### [RECORDS SHOWN]
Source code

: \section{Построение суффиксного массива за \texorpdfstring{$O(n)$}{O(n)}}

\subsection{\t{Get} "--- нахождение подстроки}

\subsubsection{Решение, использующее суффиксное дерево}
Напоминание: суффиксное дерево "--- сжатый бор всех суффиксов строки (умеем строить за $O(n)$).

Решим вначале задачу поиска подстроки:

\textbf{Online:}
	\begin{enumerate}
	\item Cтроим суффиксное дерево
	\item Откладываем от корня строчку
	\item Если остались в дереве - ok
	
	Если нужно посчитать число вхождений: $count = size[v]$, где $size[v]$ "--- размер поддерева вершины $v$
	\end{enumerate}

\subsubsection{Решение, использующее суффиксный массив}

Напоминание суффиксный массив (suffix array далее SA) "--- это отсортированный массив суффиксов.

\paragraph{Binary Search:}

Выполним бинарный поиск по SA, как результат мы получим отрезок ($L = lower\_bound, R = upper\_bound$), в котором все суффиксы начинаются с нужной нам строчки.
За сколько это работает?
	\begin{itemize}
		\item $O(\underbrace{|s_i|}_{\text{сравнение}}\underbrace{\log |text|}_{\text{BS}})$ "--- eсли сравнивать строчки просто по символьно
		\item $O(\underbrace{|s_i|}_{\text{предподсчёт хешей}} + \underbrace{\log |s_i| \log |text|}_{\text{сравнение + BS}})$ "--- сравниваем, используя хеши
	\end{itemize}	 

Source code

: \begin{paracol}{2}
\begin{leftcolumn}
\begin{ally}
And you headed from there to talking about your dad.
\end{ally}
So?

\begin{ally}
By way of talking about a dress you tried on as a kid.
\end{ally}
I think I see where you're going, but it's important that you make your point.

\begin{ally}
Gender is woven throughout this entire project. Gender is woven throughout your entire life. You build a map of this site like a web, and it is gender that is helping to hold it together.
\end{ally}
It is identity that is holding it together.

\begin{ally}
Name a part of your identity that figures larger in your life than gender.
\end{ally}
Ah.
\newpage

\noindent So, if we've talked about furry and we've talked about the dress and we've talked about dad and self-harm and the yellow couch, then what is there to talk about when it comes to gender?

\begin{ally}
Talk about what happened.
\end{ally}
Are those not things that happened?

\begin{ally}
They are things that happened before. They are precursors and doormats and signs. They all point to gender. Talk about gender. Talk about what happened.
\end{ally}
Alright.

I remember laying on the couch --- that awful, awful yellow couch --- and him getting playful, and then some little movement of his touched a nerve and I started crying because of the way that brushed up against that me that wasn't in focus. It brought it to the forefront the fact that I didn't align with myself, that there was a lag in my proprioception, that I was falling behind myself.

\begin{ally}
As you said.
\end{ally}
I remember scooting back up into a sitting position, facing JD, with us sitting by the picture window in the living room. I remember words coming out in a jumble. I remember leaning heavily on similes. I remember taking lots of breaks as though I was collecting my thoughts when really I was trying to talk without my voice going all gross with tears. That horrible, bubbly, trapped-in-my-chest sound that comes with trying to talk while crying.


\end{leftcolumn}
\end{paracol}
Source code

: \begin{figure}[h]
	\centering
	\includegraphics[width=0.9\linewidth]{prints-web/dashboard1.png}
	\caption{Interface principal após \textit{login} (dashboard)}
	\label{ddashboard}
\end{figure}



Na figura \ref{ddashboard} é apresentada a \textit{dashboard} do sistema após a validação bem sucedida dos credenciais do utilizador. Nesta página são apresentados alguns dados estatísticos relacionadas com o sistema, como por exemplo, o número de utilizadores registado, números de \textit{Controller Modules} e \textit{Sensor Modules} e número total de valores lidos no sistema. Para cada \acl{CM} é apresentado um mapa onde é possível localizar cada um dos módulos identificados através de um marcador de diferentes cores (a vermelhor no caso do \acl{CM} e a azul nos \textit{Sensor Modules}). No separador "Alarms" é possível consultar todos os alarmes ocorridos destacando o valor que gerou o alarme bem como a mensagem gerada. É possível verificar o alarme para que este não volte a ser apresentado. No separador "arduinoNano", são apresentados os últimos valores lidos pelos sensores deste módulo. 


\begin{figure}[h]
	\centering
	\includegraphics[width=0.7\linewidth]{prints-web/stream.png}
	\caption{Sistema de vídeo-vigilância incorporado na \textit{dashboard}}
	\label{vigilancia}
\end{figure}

### [WORK REQUEST]
Once you have identified the lines above that contain "life", copy each of them.

### [YOUR SOLUTION]
Gender is woven throughout this entire project. Gender is woven throughout your entire life. You build a map of this site like a web, and it is gender that is helping to hold it together.
Name a part of your identity that figures larger in your life than gender.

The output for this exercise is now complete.